**Your assignment**
Go over the material below and report every line that contains the word "issue".

**Supplied material**

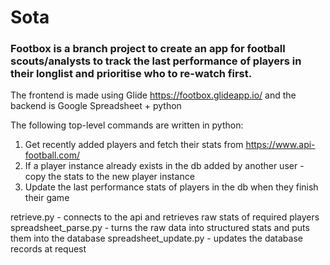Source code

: # Sota

### Footbox is a branch project to create an app for football scouts/analysts to track the last performance of players in their longlist and prioritise who to re-watch first. 

The frontend is made using Glide https://footbox.glideapp.io/ and the backend is Google Spreadsheet + python

The following top-level commands are written in python: 

1) Get recently added players and fetch their stats from https://www.api-football.com/ 
2) If a player instance already exists in the db added by another user - copy the stats to the new player instance
3) Update the last performance stats of players in the db when they finish their game 

retrieve.py - connects to the api and retrieves raw stats of required players
spreadsheet_parse.py - turns the raw data into structured stats and puts them into the database
spreadsheet_update.py - updates the database records at request
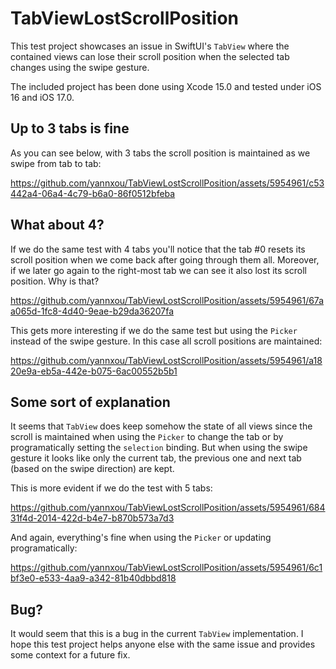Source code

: # TabViewLostScrollPosition

This test project showcases an issue in SwiftUI's `TabView` where the contained views can lose their scroll position when the selected tab changes using the swipe gesture.

The included project has been done using Xcode 15.0 and tested under iOS 16 and iOS 17.0.

## Up to 3 tabs is fine

As you can see below, with 3 tabs the scroll position is maintained as we swipe from tab to tab:

https://github.com/yannxou/TabViewLostScrollPosition/assets/5954961/c53442a4-06a4-4c79-b6a0-86f0512bfeba


## What about 4?

If we do the same test with 4 tabs you'll notice that the tab #0 resets its scroll position when we come back after going through them all. Moreover, if we later go again to the right-most tab we can see it also lost its scroll position. Why is that?

https://github.com/yannxou/TabViewLostScrollPosition/assets/5954961/67aa065d-1fc8-4d40-9eae-b29da36207fa


This gets more interesting if we do the same test but using the `Picker` instead of the swipe gesture. In this case all scroll positions are maintained:

https://github.com/yannxou/TabViewLostScrollPosition/assets/5954961/a1820e9a-eb5a-442e-b075-6ac00552b5b1


## Some sort of explanation

It seems that `TabView` does keep somehow the state of all views since the scroll is maintained when using the `Picker` to change the tab or by programatically setting the `selection` binding. But when using the swipe gesture it looks like only the current tab, the previous one and next tab (based on the swipe direction) are kept. 

This is more evident if we do the test with 5 tabs:

https://github.com/yannxou/TabViewLostScrollPosition/assets/5954961/68431f4d-2014-422d-b4e7-b870b573a7d3


And again, everything's fine when using the `Picker` or updating programatically:

https://github.com/yannxou/TabViewLostScrollPosition/assets/5954961/6c1bf3e0-e533-4aa9-a342-81b40dbbd818


## Bug?

It would seem that this is a bug in the current `TabView` implementation. I hope this test project helps anyone else with the same issue and provides some context for a future fix.


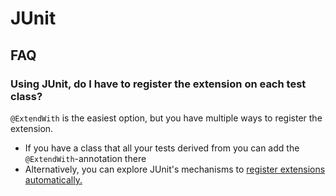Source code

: # JUnit

## FAQ

### Using JUnit, do I have to register the extension on each test class?

`@ExtendWith` is the easiest option, but you have multiple ways to register the extension.

- If you have a class that all your tests derived from you can add the `@ExtendWith`-annotation there
- Alternatively, you can explore JUnit's mechanisms
  to [register extensions automatically.](https://junit.org/junit5/docs/current/user-guide/#extensions-registration)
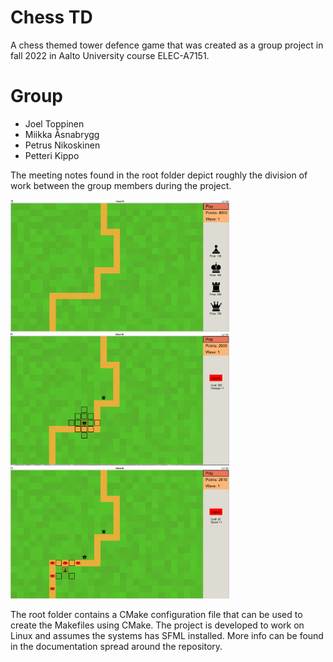 # Chess TD

A chess themed tower defence game that was created as a group project in fall 2022 in Aalto University course ELEC-A7151.

# Group
- Joel Toppinen
- Miikka Åsnabrygg
- Petrus Nikoskinen
- Petteri Kippo

The meeting notes found in the root folder depict roughly the division of work between the group members during the project.

<img src="pictures/1.png" alt="drawing" width="350"/>

<img src="pictures/2.png" alt="drawing" width="350"/>

<img src="pictures/3.png" alt="drawing" width="350"/>

The root folder contains a CMake configuration file that can be used to create the Makefiles using CMake. The project is developed to work on Linux and assumes the systems has SFML installed. More info can be found in the documentation spread around the repository.

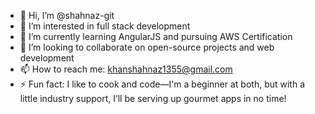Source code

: - 👋 Hi, I’m @shahnaz-git
- 👀 I’m interested in full stack development
- 🌱 I’m currently learning AngularJS and pursuing AWS Certification
- 💞️ I’m looking to collaborate on open-source projects and web development
- 📫 How to reach me: khanshahnaz1355@gmail.com
- ⚡ Fun fact: I like to cook and code—I'm a beginner at both, but with a little industry support, I’ll be serving up gourmet apps in no time!

<!---
shahnaz-git/shahnaz-git is a ✨ special ✨ repository because its `README.md` (this file) appears on your GitHub profile.
You can click the Preview link to take a look at your changes.
--->
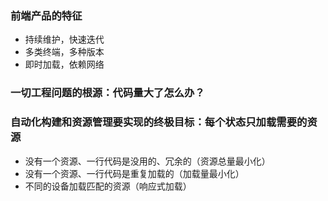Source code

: ### 前端产品的特征

- 持续维护，快速迭代
- 多类终端，多种版本
- 即时加载，依赖网络


### 一切工程问题的根源：代码量大了怎么办？


### 自动化构建和资源管理要实现的终极目标：每个状态只加载需要的资源

- 没有一个资源、一行代码是没用的、冗余的（资源总量最小化）
- 没有一个资源、一行代码是重复加载的（加载量最小化）
- 不同的设备加载匹配的资源（响应式加载）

**Answer below**
This test project showcases an issue in SwiftUI's `TabView` where the contained views can lose their scroll position when the selected tab changes using the swipe gesture.
It would seem that this is a bug in the current `TabView` implementation. I hope this test project helps anyone else with the same issue and provides some context for a future fix.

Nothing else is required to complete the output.